Your assignment: Every line containing the word "begin" is to be copied from the data below.
*** Input data ***
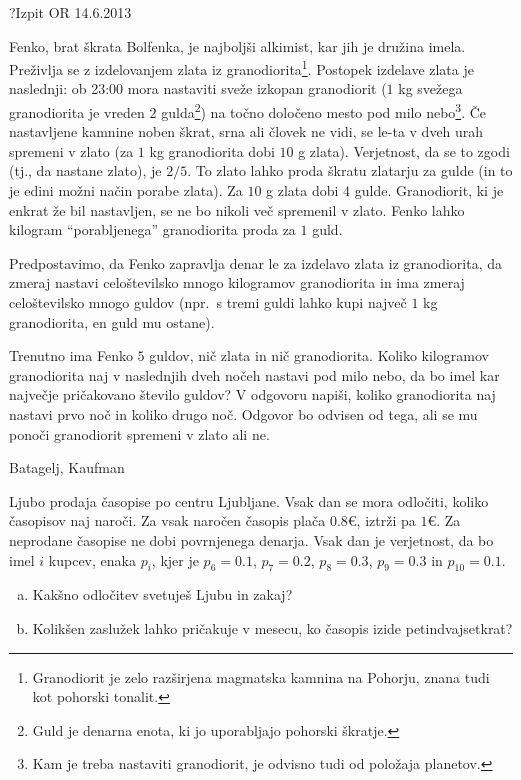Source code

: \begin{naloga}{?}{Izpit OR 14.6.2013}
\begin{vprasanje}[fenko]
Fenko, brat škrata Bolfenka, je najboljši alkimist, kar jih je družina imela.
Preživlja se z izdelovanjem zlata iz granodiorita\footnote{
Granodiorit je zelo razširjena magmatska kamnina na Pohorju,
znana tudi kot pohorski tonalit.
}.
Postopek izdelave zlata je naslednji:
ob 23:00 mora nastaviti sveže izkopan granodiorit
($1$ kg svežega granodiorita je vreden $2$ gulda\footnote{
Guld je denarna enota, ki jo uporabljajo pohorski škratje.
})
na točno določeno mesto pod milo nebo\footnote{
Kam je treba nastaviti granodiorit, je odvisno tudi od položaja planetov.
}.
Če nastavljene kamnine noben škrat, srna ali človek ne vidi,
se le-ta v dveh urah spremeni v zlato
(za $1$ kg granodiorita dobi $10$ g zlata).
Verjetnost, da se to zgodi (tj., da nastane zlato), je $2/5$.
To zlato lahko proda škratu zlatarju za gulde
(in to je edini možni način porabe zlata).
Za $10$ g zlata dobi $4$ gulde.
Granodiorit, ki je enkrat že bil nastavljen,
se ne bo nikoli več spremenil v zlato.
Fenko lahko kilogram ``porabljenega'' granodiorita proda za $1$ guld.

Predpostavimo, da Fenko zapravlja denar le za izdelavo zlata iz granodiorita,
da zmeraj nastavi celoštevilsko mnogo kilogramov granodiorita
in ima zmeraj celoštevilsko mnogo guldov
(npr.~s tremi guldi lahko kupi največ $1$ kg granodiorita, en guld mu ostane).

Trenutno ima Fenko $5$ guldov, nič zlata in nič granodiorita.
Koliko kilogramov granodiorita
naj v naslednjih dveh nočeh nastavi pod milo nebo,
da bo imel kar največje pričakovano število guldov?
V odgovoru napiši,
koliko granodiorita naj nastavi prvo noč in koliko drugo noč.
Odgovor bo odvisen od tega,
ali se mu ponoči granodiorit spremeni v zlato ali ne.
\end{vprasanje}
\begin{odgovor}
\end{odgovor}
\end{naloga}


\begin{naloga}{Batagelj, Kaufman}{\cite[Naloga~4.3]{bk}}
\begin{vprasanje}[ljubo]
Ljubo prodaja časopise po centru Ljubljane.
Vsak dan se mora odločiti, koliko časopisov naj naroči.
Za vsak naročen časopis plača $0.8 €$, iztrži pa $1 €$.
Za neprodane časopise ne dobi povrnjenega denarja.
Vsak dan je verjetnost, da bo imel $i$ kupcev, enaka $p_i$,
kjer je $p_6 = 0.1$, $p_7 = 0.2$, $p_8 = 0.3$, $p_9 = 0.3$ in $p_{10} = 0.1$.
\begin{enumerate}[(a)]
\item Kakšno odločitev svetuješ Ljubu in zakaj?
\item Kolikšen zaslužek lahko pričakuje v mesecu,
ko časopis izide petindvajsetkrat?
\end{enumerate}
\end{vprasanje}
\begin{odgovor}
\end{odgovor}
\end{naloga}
*** End of Input data ***
Exercise result:
: \begin{naloga}{?}{Izpit OR 14.6.2013}
\begin{vprasanje}[fenko]
\begin{odgovor}
\begin{naloga}{Batagelj, Kaufman}{\cite[Naloga~4.3]{bk}}
\begin{vprasanje}[ljubo]
\begin{enumerate}[(a)]
\begin{odgovor}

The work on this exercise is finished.